Extracted material:
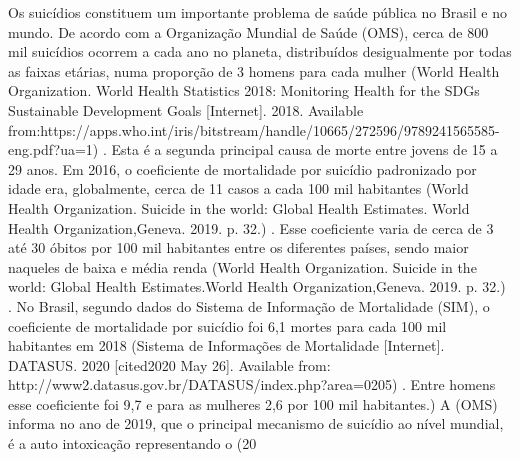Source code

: Os suicídios constituem um importante problema de saúde pública no Brasil e no mundo. De acordo com a Organização Mundial de Saúde (OMS), cerca de 800 mil suicídios ocorrem a cada ano no planeta, distribuídos desigualmente por todas as faixas etárias, numa proporção de 3 homens para cada mulher (World Health Organization. World Health Statistics 2018: Monitoring Health for the SDGs Sustainable Development Goals [Internet]. 2018. Available from:https://apps.who.int/iris/bitstream/handle/10665/272596/9789241565585-eng.pdf?ua=1) . Esta é a segunda principal causa de morte entre jovens de 15 a 29 anos. Em 2016, o coeficiente de mortalidade por suicídio padronizado por idade era, globalmente, cerca de 11 casos a cada 100 mil habitantes (World Health Organization. Suicide in the world: Global Health Estimates. World Health Organization,Geneva. 2019. p. 32.) . Esse coeficiente varia de cerca de 3 até 30 óbitos por 100 mil habitantes entre os diferentes países, sendo maior naqueles de baixa e média renda (World Health Organization. Suicide in the world: Global Health Estimates.World Health Organization,Geneva. 2019. p. 32.) . No Brasil, segundo dados do Sistema de Informação de Mortalidade (SIM), o coeficiente de mortalidade por suicídio foi 6,1 mortes para cada 100 mil habitantes em 2018 (Sistema de Informações de Mortalidade [Internet]. DATASUS. 2020 [cited2020 May 26]. Available from: http://www2.datasus.gov.br/DATASUS/index.php?area=0205) . Entre homens esse coeficiente foi 9,7 e para as mulheres 2,6 por 100 mil habitantes.) 
A (OMS) informa no ano de 2019, que o principal mecanismo de suicídio ao nível mundial, é a auto intoxicação representando o (20%
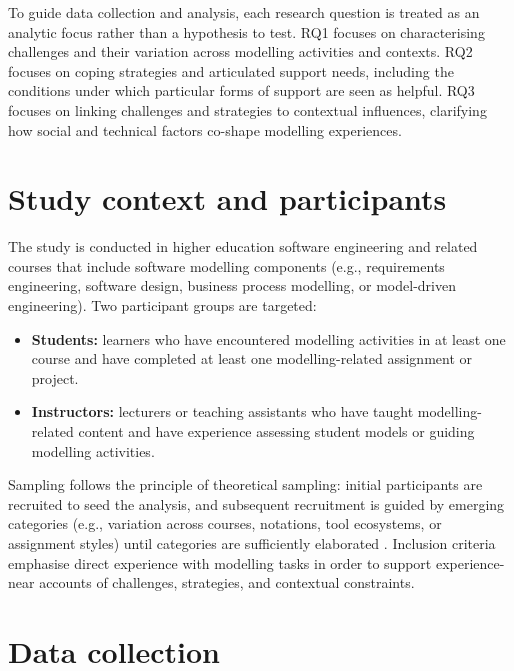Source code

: To guide data collection and analysis, each research question is treated as an analytic focus rather than a hypothesis to test. RQ1 focuses on characterising challenges and their variation across modelling activities and contexts. RQ2 focuses on coping strategies and articulated support needs, including the conditions under which particular forms of support are seen as helpful. RQ3 focuses on linking challenges and strategies to contextual influences, clarifying how social and technical factors co-shape modelling experiences.

\section{Study context and participants}
\label{sec:method_context_participants}

The study is conducted in higher education software engineering and related courses that include software modelling components (e.g., requirements engineering, software design, business process modelling, or model-driven engineering). Two participant groups are targeted:
\begin{itemize}
    \item \textbf{Students:} learners who have encountered modelling activities in at least one course and have completed at least one modelling-related assignment or project.
    \item \textbf{Instructors:} lecturers or teaching assistants who have taught modelling-related content and have experience assessing student models or guiding modelling activities.
\end{itemize}

Sampling follows the principle of theoretical sampling: initial participants are recruited to seed the analysis, and subsequent recruitment is guided by emerging categories (e.g., variation across courses, notations, tool ecosystems, or assignment styles) until categories are sufficiently elaborated \cite{adolph2011using,stol2016grounded}. Inclusion criteria emphasise direct experience with modelling tasks in order to support experience-near accounts of challenges, strategies, and contextual constraints.

\section{Data collection}
\label{sec:method_data_collection}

Work to complete:
Copy out each line of the entries that holds "label".

Answer section:
\label{sec:method_context_participants}
\label{sec:method_data_collection}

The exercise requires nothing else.